Regime de contratação gera divergências

Para Souto Maior, conflito entre funcionário público e terceirizado é fruto de competitividade imposta por empresas 

“Perceba que o assédio moral entre trabalhadores está ligado a um modelo de produção, a uma forma de produção. Não é porque as pessoas são ruins ou boas, não é isso”, diz Jorge Souto Maior, juiz e professor da Faculdade de Direito da USP. Do ponto de vista estrutural, ele explica que o assédio moral entre trabalhadores é fruto de um momento recente chamado de reengenharia do processo produtivo. Nele, as empresas visam extrair mais produção dos trabalhadores ao estabelecer uma lógica de concorrência entre eles, em que desejam se sobressair sobre os outros funcionários.

“Então, esse choque de gestões estratégicas acabaram elevando demais o índice de problemas de relações pessoais no ambiente de trabalho e o tema do assédio acabou aparecendo como um tema de importância”, completa ele. Assim, a diferença entre funcionários contratados diretamente ou não por um órgão aparece como mais um fator de competitividade entre eles.

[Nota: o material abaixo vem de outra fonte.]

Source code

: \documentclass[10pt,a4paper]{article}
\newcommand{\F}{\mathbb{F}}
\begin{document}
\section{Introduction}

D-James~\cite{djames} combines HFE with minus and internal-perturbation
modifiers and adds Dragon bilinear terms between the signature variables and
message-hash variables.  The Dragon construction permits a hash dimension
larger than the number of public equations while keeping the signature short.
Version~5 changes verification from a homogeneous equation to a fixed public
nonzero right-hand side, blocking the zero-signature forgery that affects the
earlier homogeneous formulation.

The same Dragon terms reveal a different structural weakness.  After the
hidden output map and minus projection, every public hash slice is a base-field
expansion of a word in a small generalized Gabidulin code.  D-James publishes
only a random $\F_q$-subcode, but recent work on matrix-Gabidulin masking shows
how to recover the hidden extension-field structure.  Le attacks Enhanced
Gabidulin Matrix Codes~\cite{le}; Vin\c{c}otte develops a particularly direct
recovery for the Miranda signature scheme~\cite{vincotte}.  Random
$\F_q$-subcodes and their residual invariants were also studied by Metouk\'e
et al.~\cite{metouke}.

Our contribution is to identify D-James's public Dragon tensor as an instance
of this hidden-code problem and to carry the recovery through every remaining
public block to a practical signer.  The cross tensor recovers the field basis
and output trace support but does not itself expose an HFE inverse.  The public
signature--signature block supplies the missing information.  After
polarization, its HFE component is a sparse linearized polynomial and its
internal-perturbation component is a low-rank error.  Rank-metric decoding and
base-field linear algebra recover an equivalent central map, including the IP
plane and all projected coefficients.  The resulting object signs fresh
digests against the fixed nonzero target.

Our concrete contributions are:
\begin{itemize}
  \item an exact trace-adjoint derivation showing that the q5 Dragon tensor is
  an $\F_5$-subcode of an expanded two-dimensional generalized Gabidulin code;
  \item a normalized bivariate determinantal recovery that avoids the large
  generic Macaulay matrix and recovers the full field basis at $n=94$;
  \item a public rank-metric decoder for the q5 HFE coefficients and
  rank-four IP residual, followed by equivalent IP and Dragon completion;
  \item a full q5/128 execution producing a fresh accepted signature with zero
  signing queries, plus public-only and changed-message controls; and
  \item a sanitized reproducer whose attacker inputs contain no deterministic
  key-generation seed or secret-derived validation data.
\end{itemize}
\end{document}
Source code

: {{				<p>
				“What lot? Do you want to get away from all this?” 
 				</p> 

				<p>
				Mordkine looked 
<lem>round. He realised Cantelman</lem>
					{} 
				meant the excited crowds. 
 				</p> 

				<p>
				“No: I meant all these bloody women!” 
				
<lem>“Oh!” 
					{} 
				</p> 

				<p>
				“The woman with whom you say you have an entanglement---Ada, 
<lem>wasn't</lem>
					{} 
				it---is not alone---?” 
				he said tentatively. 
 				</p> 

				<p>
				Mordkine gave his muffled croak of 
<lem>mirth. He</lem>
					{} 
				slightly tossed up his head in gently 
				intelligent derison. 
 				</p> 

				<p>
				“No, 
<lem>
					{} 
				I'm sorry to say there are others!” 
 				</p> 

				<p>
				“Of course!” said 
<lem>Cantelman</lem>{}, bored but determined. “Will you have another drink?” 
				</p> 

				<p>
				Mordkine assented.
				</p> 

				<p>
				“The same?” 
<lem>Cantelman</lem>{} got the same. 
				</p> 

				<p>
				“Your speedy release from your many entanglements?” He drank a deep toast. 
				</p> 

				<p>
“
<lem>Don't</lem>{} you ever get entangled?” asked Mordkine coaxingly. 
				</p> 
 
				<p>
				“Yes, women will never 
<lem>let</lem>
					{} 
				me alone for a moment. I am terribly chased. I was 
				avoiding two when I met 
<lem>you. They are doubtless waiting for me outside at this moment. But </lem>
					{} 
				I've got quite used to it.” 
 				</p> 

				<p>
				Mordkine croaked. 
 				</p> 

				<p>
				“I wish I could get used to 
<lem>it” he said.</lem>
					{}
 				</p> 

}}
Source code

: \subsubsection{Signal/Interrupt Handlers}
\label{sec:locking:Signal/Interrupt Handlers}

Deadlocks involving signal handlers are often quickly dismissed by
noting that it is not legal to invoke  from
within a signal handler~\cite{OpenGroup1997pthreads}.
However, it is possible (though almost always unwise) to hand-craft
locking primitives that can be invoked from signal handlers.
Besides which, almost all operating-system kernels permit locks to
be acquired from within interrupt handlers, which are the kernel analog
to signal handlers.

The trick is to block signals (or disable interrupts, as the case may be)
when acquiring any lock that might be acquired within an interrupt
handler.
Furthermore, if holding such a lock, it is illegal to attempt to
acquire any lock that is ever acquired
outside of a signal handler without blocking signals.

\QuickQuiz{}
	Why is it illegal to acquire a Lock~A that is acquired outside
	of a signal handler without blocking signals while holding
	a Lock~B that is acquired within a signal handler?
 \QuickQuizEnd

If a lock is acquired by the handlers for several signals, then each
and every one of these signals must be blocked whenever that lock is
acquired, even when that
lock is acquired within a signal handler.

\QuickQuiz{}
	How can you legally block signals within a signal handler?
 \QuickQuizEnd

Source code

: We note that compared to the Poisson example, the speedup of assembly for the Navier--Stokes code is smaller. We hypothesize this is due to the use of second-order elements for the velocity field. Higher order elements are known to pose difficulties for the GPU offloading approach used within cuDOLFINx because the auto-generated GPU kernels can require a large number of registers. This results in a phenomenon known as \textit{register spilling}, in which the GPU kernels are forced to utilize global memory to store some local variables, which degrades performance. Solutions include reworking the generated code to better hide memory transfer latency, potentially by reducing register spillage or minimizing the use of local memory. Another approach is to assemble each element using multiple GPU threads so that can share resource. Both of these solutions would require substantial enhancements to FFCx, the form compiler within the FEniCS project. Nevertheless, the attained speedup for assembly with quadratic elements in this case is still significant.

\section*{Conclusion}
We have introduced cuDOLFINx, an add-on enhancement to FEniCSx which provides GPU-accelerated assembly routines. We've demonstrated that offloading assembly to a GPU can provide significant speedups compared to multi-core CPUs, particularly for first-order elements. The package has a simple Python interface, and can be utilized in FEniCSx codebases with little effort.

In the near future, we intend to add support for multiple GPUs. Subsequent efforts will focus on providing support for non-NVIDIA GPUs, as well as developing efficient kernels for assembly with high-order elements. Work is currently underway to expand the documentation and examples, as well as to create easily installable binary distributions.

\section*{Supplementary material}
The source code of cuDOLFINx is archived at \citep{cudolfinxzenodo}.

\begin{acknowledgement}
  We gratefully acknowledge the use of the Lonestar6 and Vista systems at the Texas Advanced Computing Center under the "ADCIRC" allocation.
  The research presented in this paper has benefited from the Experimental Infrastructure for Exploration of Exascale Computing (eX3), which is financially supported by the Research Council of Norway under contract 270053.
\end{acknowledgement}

De acordo com o professor, a terceirização interna ocorre quando uma empresa intermedeia a relação entre uma outra e um funcionário. “Não existe uma relação direta entre trabalhador e a empresa na qual ele presta serviço”. Além desse tipo de trabalho, há também outro tipo de terceirização, que relaciona-se com o processo produtivo – ao invés de a empresa concentrar suas atividades em um único lugar, distribui sua atuação em locais diversos.

No ponto de vista de Souto Maior, esse modo de trabalho não traz benefício algum para o funcionário, apenas para a empresa. “Você pode imaginar algum tipo de benefício para a empresa, no sentido de diminuir o custo e ter menos ligação com quem presta o serviço. Mas essa relação termina por sacrificar direitos trabalhistas e pulverizar a classe trabalhadora [já que os funcionários recorrem a diferentes superiores].”

Órgãos públicos
Esta prática seria ainda mais problemática quando ocorre no setor público pois fere o que está posto na Constituição do país. “Há problemas jurídicos maiores porque a Constituição estabelece a necessidade de que a prestação de serviços no âmbito de uma entidade publica se dê por intermédio de um concurso público.” Um funcionário contratado por intermédio de uma empresa terceira trabalha como um servidor público, mas não passa pelo concurso, o que afronta a Constituição diretamente. Esse regime de contratação também dá margem para que diferenciações se deem entre os funcionários, o que pode acabar resultando em agressões físicas e verbais.

Jurisprudência
Outra dificuldade, para o professor, se dá pela maneira como a maioria dos juízes enxergam o assunto. Em sua maioria, a jurisprudência considera que as instituições públicas não possuem relação direta com o trabalhador terceirizado. “Então se houver algum problema trabalhista, como atraso de salário, problema de saúde etc, isso não atingiria o setor público e ficaria no âmbito apenas do seu empregador – aquela empresa foi contratada para aquele serviço.”

Logo, além de provar que certo direito foi desrespeitado, os trabalhadores precisam provar que não houve vistoria por parte do órgão público. “Eles terão dificuldades de receber e se forem receber da Universidade de São Paulo, por exemplo, terão que provar que a USP não fiscalizou o cumprimento dessas obrigações.”